**Task prompt**: Would you return every line of the listing below that has "within" in it?
***** Supplied entries *****
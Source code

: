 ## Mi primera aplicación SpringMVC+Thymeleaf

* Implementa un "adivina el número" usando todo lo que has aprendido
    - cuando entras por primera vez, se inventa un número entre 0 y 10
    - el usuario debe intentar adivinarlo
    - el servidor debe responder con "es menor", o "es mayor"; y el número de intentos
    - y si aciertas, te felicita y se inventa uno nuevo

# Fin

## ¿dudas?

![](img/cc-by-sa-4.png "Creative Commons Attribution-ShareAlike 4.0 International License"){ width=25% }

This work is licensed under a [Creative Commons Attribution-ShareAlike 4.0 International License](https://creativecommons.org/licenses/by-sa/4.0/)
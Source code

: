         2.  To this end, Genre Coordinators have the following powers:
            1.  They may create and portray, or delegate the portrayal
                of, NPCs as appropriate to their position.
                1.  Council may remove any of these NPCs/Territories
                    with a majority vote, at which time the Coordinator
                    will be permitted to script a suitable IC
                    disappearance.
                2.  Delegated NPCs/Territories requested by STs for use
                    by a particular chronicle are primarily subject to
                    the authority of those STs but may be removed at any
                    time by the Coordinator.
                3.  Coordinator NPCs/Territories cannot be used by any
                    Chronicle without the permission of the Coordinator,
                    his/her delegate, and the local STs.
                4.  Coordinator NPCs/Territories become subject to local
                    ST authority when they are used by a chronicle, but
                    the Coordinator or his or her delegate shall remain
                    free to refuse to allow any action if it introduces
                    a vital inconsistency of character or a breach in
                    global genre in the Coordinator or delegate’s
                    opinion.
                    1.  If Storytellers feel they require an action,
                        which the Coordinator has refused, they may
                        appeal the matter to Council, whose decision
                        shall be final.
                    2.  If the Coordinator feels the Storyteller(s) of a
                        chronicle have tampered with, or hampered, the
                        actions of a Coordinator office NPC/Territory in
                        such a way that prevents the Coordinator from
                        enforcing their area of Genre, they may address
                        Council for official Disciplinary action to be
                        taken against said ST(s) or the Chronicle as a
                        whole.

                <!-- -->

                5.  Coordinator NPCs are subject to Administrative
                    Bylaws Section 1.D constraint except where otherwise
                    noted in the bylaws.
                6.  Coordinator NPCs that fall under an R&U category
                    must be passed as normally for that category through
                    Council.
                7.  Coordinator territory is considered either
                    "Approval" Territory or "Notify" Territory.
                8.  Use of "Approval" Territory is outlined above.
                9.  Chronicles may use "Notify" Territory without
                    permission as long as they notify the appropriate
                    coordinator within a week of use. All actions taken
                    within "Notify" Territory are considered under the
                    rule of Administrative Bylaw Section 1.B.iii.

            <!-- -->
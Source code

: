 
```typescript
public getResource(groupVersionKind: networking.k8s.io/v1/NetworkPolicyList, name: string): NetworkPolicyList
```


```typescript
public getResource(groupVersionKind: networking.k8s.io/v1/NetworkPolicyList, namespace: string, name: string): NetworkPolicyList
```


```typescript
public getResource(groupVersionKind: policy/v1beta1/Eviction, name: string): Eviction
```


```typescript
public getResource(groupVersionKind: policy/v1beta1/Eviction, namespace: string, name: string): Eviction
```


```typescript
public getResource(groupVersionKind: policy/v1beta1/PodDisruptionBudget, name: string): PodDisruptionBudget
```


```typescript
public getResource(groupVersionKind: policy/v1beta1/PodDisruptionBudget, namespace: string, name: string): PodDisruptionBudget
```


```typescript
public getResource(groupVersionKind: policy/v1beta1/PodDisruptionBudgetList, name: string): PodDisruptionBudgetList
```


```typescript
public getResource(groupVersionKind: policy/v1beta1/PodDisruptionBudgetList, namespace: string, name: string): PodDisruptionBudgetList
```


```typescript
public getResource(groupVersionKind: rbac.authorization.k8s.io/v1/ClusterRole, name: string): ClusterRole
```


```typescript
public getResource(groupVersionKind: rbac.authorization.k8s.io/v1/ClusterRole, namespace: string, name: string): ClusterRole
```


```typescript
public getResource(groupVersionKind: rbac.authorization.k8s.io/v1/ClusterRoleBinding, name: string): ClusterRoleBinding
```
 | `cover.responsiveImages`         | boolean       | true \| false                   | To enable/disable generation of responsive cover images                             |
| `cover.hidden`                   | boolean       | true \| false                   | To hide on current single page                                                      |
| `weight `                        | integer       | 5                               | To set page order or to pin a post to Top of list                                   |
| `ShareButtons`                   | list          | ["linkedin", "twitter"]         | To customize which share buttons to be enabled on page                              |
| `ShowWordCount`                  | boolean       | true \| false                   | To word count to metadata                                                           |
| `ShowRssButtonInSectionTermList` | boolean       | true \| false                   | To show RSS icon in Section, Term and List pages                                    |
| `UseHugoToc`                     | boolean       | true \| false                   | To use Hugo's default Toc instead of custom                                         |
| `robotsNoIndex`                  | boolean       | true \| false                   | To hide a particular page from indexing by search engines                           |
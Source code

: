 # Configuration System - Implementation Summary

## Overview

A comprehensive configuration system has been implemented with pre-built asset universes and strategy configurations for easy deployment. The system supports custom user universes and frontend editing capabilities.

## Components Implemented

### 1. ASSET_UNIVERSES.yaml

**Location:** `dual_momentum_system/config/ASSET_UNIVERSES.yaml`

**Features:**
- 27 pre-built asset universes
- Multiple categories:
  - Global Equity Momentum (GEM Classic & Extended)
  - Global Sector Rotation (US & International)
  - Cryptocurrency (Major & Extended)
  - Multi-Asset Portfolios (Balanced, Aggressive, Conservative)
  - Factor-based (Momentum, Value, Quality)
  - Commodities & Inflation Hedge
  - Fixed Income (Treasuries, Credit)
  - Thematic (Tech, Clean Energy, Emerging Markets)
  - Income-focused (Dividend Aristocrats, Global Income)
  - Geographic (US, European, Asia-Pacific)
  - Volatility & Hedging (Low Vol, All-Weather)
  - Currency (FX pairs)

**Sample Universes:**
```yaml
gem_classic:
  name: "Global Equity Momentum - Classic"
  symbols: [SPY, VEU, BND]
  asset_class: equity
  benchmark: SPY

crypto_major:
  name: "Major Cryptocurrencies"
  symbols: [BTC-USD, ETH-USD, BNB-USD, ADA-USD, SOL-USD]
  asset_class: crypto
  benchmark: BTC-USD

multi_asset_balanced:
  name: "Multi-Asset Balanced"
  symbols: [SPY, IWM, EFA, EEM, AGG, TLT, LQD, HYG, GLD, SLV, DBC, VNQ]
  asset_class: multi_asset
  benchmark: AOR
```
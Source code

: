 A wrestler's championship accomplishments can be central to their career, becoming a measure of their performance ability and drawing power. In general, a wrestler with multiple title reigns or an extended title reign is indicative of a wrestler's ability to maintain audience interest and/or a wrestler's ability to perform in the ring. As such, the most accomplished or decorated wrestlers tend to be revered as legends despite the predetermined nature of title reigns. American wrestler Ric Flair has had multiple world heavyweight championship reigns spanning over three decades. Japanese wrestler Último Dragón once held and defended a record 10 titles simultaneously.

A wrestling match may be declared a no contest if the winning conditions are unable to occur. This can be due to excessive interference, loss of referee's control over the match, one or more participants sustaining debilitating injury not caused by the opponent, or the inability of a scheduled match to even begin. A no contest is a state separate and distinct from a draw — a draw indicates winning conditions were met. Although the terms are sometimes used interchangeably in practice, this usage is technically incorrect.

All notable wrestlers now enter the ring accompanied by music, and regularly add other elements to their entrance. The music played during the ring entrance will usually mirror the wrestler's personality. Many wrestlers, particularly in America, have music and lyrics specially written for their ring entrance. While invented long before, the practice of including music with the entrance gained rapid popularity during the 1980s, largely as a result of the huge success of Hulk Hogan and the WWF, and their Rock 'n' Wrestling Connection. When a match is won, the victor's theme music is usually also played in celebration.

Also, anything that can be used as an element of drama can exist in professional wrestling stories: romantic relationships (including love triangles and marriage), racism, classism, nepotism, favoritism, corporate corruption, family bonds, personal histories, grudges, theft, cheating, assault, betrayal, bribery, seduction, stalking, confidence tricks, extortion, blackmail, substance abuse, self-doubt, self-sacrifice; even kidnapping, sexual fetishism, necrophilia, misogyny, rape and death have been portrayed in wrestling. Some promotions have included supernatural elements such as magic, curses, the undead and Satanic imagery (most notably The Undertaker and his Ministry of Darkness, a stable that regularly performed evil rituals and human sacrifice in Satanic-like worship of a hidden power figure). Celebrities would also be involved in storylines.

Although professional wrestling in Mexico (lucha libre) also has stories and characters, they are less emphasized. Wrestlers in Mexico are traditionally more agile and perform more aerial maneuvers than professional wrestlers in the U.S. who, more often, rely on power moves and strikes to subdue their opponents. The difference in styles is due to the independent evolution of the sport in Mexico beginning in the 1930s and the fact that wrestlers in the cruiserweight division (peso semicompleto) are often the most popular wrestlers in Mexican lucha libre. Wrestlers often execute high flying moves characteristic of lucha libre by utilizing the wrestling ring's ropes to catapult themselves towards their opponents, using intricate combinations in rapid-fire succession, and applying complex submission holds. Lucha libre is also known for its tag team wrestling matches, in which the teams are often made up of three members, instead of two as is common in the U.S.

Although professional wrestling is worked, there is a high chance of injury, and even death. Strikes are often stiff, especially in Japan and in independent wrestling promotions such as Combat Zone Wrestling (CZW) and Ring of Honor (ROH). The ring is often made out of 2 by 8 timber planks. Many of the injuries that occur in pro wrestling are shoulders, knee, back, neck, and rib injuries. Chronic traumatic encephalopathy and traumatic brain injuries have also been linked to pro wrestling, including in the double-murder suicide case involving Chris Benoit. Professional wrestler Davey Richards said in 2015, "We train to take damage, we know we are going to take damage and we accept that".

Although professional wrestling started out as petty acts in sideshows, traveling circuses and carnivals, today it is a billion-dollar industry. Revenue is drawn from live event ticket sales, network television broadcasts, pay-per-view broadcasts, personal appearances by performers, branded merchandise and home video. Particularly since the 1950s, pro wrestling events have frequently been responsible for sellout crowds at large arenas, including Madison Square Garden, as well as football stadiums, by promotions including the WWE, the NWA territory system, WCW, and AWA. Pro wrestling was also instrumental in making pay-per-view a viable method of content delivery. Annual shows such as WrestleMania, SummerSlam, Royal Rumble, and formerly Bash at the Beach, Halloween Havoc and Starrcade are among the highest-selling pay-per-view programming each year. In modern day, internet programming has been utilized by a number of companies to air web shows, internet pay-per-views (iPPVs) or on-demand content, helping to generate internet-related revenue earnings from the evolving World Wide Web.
*****
**Result**:
                    coordinator within a week of use. All actions taken
                    within "Notify" Territory are considered under the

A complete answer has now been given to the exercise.